PROBLEM DETAILS | Pick out the lines below that include the string "enumerate".

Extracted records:

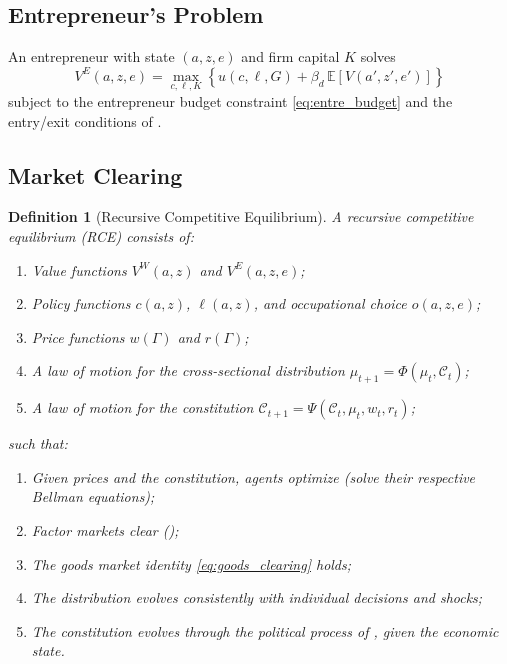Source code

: \documentclass[12pt]{article}
\newtheorem{definition}{Definition}
\newcommand{\E}{\mathbb{E}}
\newcommand{\calC}{\mathcal{C}}
\begin{document}
\subsection{Entrepreneur's Problem}

An entrepreneur with state $(a, z, e)$ and firm capital $K$ solves
\begin{equation}\label{eq:bellman_entre}
  V^E(a, z, e) = \max_{c, \ell, K} \left\{ u(c, \ell, G) + \beta_d \, \E\!\left[V(a', z', e')\right] \right\}
\end{equation}
subject to the entrepreneur budget constraint \eqref{eq:entre_budget} and the entry/exit conditions of .

\subsection{Market Clearing}

\begin{definition}[Recursive Competitive Equilibrium]
A \emph{recursive competitive equilibrium} (RCE) consists of:
\begin{enumerate}
  \item Value functions $V^W(a, z)$ and $V^E(a, z, e)$;
  \item Policy functions $c(a, z)$, $\ell(a, z)$, and occupational choice $o(a, z, e)$;
  \item Price functions $w(\Gamma)$ and $r(\Gamma)$;
  \item A law of motion for the cross-sectional distribution $\mu_{t+1} = \Phi(\mu_t, \calC_t)$;
  \item A law of motion for the constitution $\calC_{t+1} = \Psi(\calC_t, \mu_t, w_t, r_t)$;
\end{enumerate}
such that:
\begin{enumerate}[label=(\alph*)]
  \item Given prices and the constitution, agents optimize (solve their respective Bellman equations);
  \item Factor markets clear ();
  \item The goods market identity \eqref{eq:goods_clearing} holds;
  \item The distribution evolves consistently with individual decisions and shocks;
  \item The constitution evolves through the political process of , given the economic state.
\end{enumerate}
\end{definition}
\end{document}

SOLUTION TO THIS TASK |
\begin{enumerate}
\end{enumerate}
\begin{enumerate}[label=(\alph*)]
\end{enumerate}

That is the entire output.